- AIM OF THE TASK -
The first line of the entries below, the line containing "리렌더링을 완료한 순간", and every line between them should be repeated exactly, and nothing else.

- LISTED ENTRIES -

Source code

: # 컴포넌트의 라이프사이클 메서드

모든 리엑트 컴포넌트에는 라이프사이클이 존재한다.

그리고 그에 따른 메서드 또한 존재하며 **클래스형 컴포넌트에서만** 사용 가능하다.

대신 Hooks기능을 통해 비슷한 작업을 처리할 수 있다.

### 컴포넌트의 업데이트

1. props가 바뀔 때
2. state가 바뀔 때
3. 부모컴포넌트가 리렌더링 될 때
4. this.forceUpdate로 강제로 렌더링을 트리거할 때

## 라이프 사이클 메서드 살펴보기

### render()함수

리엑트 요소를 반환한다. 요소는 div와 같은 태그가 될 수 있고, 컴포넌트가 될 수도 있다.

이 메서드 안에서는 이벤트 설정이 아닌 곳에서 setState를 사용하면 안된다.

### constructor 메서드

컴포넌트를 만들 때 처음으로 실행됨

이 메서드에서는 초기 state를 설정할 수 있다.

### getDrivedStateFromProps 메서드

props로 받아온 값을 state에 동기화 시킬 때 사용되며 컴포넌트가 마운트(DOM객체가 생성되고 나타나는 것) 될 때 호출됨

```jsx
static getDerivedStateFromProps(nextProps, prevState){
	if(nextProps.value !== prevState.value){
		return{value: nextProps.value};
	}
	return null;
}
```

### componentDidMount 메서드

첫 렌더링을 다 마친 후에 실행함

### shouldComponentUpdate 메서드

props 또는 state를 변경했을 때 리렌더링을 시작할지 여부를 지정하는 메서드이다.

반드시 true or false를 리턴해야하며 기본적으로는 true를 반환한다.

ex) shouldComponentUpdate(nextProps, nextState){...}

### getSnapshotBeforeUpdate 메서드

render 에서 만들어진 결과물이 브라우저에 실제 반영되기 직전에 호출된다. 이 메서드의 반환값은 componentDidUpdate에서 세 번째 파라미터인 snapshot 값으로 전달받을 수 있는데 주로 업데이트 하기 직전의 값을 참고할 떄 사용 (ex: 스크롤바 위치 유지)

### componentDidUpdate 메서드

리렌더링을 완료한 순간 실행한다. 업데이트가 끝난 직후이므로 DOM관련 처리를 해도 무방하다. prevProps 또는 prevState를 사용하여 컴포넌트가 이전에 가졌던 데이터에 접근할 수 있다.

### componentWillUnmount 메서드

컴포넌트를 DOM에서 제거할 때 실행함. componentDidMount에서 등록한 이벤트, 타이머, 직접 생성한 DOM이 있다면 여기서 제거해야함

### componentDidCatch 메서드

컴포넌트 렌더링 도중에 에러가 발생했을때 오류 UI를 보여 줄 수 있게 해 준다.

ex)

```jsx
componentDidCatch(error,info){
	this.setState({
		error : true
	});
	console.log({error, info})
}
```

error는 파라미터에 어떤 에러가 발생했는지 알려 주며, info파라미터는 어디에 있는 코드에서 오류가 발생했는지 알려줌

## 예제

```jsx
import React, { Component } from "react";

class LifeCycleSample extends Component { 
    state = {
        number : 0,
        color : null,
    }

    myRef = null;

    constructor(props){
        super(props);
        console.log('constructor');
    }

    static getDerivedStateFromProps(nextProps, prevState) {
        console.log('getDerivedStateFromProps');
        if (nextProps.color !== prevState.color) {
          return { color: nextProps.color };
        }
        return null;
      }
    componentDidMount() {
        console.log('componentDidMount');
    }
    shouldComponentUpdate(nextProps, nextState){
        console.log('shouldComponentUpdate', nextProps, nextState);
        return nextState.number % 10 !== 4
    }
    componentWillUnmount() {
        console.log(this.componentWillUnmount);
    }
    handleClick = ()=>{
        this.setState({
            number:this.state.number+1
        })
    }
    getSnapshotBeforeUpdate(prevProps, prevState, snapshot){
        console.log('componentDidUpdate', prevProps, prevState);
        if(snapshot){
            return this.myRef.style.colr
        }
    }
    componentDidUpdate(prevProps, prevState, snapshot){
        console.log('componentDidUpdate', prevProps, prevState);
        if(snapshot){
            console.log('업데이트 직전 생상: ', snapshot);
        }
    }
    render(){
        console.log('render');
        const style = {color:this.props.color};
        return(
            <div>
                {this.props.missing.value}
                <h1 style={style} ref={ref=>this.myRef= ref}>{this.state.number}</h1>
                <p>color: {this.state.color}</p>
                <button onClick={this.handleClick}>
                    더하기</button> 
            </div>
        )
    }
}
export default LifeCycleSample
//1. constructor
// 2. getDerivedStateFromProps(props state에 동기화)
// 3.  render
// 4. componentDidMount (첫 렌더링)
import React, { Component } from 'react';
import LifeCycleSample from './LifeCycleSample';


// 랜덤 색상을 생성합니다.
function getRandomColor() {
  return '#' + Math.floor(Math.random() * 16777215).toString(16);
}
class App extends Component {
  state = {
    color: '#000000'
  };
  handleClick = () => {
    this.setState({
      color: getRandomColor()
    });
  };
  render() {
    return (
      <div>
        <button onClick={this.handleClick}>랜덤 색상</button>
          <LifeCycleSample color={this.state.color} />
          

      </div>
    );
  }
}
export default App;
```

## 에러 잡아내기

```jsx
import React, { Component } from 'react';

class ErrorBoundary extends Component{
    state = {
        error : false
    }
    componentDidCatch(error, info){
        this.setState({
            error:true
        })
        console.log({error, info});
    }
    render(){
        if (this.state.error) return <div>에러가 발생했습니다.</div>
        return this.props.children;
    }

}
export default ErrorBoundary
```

- EXERCISE SOLUTION -
Source code

: # 컴포넌트의 라이프사이클 메서드

모든 리엑트 컴포넌트에는 라이프사이클이 존재한다.

그리고 그에 따른 메서드 또한 존재하며 **클래스형 컴포넌트에서만** 사용 가능하다.

대신 Hooks기능을 통해 비슷한 작업을 처리할 수 있다.

### 컴포넌트의 업데이트

1. props가 바뀔 때
2. state가 바뀔 때
3. 부모컴포넌트가 리렌더링 될 때
4. this.forceUpdate로 강제로 렌더링을 트리거할 때

## 라이프 사이클 메서드 살펴보기

### render()함수

리엑트 요소를 반환한다. 요소는 div와 같은 태그가 될 수 있고, 컴포넌트가 될 수도 있다.

이 메서드 안에서는 이벤트 설정이 아닌 곳에서 setState를 사용하면 안된다.

### constructor 메서드

컴포넌트를 만들 때 처음으로 실행됨

이 메서드에서는 초기 state를 설정할 수 있다.

### getDrivedStateFromProps 메서드

props로 받아온 값을 state에 동기화 시킬 때 사용되며 컴포넌트가 마운트(DOM객체가 생성되고 나타나는 것) 될 때 호출됨

```jsx
static getDerivedStateFromProps(nextProps, prevState){
	if(nextProps.value !== prevState.value){
		return{value: nextProps.value};
	}
	return null;
}
```

### componentDidMount 메서드

첫 렌더링을 다 마친 후에 실행함

### shouldComponentUpdate 메서드

props 또는 state를 변경했을 때 리렌더링을 시작할지 여부를 지정하는 메서드이다.

반드시 true or false를 리턴해야하며 기본적으로는 true를 반환한다.

ex) shouldComponentUpdate(nextProps, nextState){...}

### getSnapshotBeforeUpdate 메서드

render 에서 만들어진 결과물이 브라우저에 실제 반영되기 직전에 호출된다. 이 메서드의 반환값은 componentDidUpdate에서 세 번째 파라미터인 snapshot 값으로 전달받을 수 있는데 주로 업데이트 하기 직전의 값을 참고할 떄 사용 (ex: 스크롤바 위치 유지)

### componentDidUpdate 메서드

리렌더링을 완료한 순간 실행한다. 업데이트가 끝난 직후이므로 DOM관련 처리를 해도 무방하다. prevProps 또는 prevState를 사용하여 컴포넌트가 이전에 가졌던 데이터에 접근할 수 있다.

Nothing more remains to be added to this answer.